É neste cenário que tem lugar a convenção democrata, cujo lema no primeiro dia foi “We, the people”. As figuras do partido, da ala mais progressista à ala mais conservadora, surgiram unidas como nunca antes visto e tiveram intervenções que carregam a urgência do momento. O discurso de Michelle Obama foi tremendo e irrepreensível, com sentido de urgência, empatia, paixão, verdade e clareza nas palavras e na intenção, mas não foi o único. Bernie Sanders, que abandonou a corrida em Maio, surgiu expressando claramente o seu apoio a Joe Biden e tentando mobilizar os seus apoiantes para a campanha do que foi o seu principal adversário nas primárias. Barack Obama relembrou os fundamentos básicos da presidência e a história da Constituição Americana, que o atual presidente se tem esforçado para apagar. A fasquia encontra-se tão baixa que é preciso relembrar que a função do presidente é servir o povo e não servir-se do povo. Kamala Harris provou uma vez mais ter sido a escolha acertada para vice-presidente; e Joe Biden é a escolha segura, mas não é apenas isso, o candidato democrata leva uma vida dedicada à causa pública e, tanto quanto o que sei sobre pessoas me permite afirmar, é um homem decente. Também rostos do partido republicano participaram na convenção, porque este já não é um combate entre a esquerda e a direita, é um combate pela democracia.
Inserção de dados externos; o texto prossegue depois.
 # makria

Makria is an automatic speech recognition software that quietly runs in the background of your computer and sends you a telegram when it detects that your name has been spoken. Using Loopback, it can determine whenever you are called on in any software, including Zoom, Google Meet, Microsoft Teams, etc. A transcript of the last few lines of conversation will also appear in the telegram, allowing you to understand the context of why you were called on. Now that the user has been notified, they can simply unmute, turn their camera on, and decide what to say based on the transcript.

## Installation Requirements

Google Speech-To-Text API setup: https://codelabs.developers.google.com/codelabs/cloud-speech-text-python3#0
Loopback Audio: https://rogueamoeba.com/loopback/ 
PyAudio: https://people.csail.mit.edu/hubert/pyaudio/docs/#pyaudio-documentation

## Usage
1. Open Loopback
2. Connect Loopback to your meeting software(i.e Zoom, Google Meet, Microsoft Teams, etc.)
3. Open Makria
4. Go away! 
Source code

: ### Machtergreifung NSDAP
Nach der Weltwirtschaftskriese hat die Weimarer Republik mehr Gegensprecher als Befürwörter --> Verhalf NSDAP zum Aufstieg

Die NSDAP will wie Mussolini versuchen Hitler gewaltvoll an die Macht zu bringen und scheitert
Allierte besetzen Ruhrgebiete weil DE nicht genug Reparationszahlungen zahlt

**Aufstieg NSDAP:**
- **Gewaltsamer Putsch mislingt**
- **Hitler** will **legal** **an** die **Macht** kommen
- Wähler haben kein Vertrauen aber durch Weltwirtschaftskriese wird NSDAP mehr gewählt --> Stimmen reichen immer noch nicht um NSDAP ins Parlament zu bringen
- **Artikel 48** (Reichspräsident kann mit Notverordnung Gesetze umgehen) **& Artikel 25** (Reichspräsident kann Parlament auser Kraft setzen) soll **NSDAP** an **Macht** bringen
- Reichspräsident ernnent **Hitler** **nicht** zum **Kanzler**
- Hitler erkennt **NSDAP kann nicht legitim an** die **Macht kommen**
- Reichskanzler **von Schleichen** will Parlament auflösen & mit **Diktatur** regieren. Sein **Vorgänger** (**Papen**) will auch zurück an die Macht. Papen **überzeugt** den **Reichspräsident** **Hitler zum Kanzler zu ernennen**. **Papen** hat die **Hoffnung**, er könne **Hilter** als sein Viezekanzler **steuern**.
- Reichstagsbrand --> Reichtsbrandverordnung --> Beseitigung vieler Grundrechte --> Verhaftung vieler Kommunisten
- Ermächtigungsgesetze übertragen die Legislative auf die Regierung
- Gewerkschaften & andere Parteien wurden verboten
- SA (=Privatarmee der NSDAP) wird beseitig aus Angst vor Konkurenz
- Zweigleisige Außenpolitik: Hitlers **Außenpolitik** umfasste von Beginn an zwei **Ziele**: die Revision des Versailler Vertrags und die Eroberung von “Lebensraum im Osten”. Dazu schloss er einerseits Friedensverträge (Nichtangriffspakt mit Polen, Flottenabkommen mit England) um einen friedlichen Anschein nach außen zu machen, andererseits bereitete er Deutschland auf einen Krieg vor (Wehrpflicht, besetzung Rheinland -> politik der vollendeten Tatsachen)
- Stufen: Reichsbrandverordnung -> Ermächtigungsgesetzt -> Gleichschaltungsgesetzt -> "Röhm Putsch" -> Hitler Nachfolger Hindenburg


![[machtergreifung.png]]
Nas palavras de Kamala Harris “ninguém é livre, até que todos sejamos livres”. Não sabemos se será suficiente, mas os democratas sabem que não há espaço para erros, e o resto do mundo pode e deve tirar notas da trágica experiência norte-americana.

A Democracia não é um constructo que existe no vazio, a democracia somos todos nós, nas nossas ações. Portugal tem vindo a bater sistematicamente records na taxa de abstenção. O espaço para que vozes tóxicas ganhem tração existe, e ainda que cada uma das pessoas que opta por não exercer o direito ao voto não seja um potencial apoiante de uma dessas vozes, cada uma dessas pessoas acredita que a alternativa não é melhor ou não vale o esforço ou não acredita na democracia representativa. E por isso, que mal pode fazer? Muito, pode custar vidas, e bens essenciais à vida em democracia como o sistema de educação e o sistema de saúde (que de acordo com o nosso próprio pequeno aspirante a Donald, são para privatizar). Mas, nem só de atos eleitorais vive a democracia. A forma como utilizamos as redes sociais contribui para as nossas tomadas de decisão, para os julgamentos que fazemos do outro, da sua capacidade de liderar, do nosso lugar na sociedade, do lugar do outro na sociedade.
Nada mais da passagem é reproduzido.